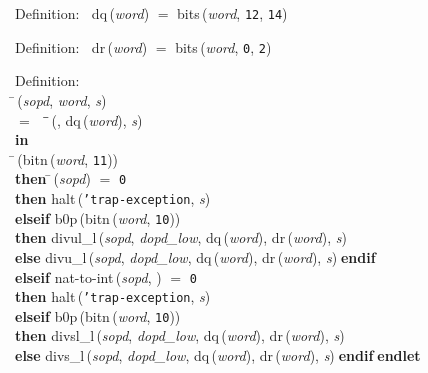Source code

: \begin{tabbing}{\sc Definition}:$\;\;$
{\rm{dq}}\,({\it{word\/}}) $=$ {\rm{bits}}\,({\it{word\/}}, {\tt{12}}, {\tt{14}})
\end{tabbing}

\begin{tabbing}{\sc Definition}:$\;\;$
{\rm{dr}}\,({\it{word\/}}) $=$ {\rm{bits}}\,({\it{word\/}}, {\tt{0}}, {\tt{2}})
\end{tabbing}

\begin{tabbing}{\sc Definition}: \\  
\=\,({\it{sopd\/}}, {\it{word\/}}, {\it{s\/}}) \\ 
$=$$\;\;\;\;$\=\=\,({}, {\rm{dq}}\,({\it{word\/}}), {\it{s\/}})\- \\ 
{\bf in} \\ 
\=\,({\rm{bitn}}\,({\it{word\/}}, {\tt{11}})) \\ 
{\bf then }\=\,({\it{sopd\/}}) $=$ {\tt{0}} \\ 
{\bf then }{\rm{halt}}\,({\tt{'}}{\tt{trap-exception}}, {\it{s\/}}) \\ 
{\bf elseif }{\rm{b0p}}\,({\rm{bitn}}\,({\it{word\/}}, {\tt{10}})) \\ 
{\bf then }{\rm{divul\_l}}\,({\it{sopd\/}}, {\it{dopd\_low\/}}, {\rm{dq}}\,({\it{word\/}}), {\rm{dr}}\,({\it{word\/}}), {\it{s\/}}) \\ 
{\bf else }{\rm{divu\_l}}\,({\it{sopd\/}}, {\it{dopd\_low\/}}, {\rm{dq}}\,({\it{word\/}}), {\rm{dr}}\,({\it{word\/}}), {\it{s\/}})$\;${\bf  endif}\- \\ 
{\bf elseif }{\rm{nat-to-int}}\,({\it{sopd\/}}, {}) $=$ {\tt{0}} \\ 
{\bf then }{\rm{halt}}\,({\tt{'}}{\tt{trap-exception}}, {\it{s\/}}) \\ 
{\bf elseif }{\rm{b0p}}\,({\rm{bitn}}\,({\it{word\/}}, {\tt{10}})) \\ 
{\bf then }{\rm{divsl\_l}}\,({\it{sopd\/}}, {\it{dopd\_low\/}}, {\rm{dq}}\,({\it{word\/}}), {\rm{dr}}\,({\it{word\/}}), {\it{s\/}}) \\ 
{\bf else }{\rm{divs\_l}}\,({\it{sopd\/}}, {\it{dopd\_low\/}}, {\rm{dq}}\,({\it{word\/}}), {\rm{dr}}\,({\it{word\/}}), {\it{s\/}})$\;${\bf  endif}\-$\;${\bf  endlet}\-\-
\end{tabbing}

• **Exercise requirements**: Output a verbatim copy of all entries above; no pictures go in it.

• **Finished exercise**:
Source code

: \begin{tabbing}{\sc Definition}:$\;\;$
{\rm{dq}}\,({\it{word\/}}) $=$ {\rm{bits}}\,({\it{word\/}}, {\tt{12}}, {\tt{14}})
\end{tabbing}

\begin{tabbing}{\sc Definition}:$\;\;$
{\rm{dr}}\,({\it{word\/}}) $=$ {\rm{bits}}\,({\it{word\/}}, {\tt{0}}, {\tt{2}})
\end{tabbing}

\begin{tabbing}{\sc Definition}: \\  
\=\,({\it{sopd\/}}, {\it{word\/}}, {\it{s\/}}) \\ 
$=$$\;\;\;\;$\=\=\,({}, {\rm{dq}}\,({\it{word\/}}), {\it{s\/}})\- \\ 
{\bf in} \\ 
\=\,({\rm{bitn}}\,({\it{word\/}}, {\tt{11}})) \\ 
{\bf then }\=\,({\it{sopd\/}}) $=$ {\tt{0}} \\ 
{\bf then }{\rm{halt}}\,({\tt{'}}{\tt{trap-exception}}, {\it{s\/}}) \\ 
{\bf elseif }{\rm{b0p}}\,({\rm{bitn}}\,({\it{word\/}}, {\tt{10}})) \\ 
{\bf then }{\rm{divul\_l}}\,({\it{sopd\/}}, {\it{dopd\_low\/}}, {\rm{dq}}\,({\it{word\/}}), {\rm{dr}}\,({\it{word\/}}), {\it{s\/}}) \\ 
{\bf else }{\rm{divu\_l}}\,({\it{sopd\/}}, {\it{dopd\_low\/}}, {\rm{dq}}\,({\it{word\/}}), {\rm{dr}}\,({\it{word\/}}), {\it{s\/}})$\;${\bf  endif}\- \\ 
{\bf elseif }{\rm{nat-to-int}}\,({\it{sopd\/}}, {}) $=$ {\tt{0}} \\ 
{\bf then }{\rm{halt}}\,({\tt{'}}{\tt{trap-exception}}, {\it{s\/}}) \\ 
{\bf elseif }{\rm{b0p}}\,({\rm{bitn}}\,({\it{word\/}}, {\tt{10}})) \\ 
{\bf then }{\rm{divsl\_l}}\,({\it{sopd\/}}, {\it{dopd\_low\/}}, {\rm{dq}}\,({\it{word\/}}), {\rm{dr}}\,({\it{word\/}}), {\it{s\/}}) \\ 
{\bf else }{\rm{divs\_l}}\,({\it{sopd\/}}, {\it{dopd\_low\/}}, {\rm{dq}}\,({\it{word\/}}), {\rm{dr}}\,({\it{word\/}}), {\it{s\/}})$\;${\bf  endif}\-$\;${\bf  endlet}\-\-
\end{tabbing}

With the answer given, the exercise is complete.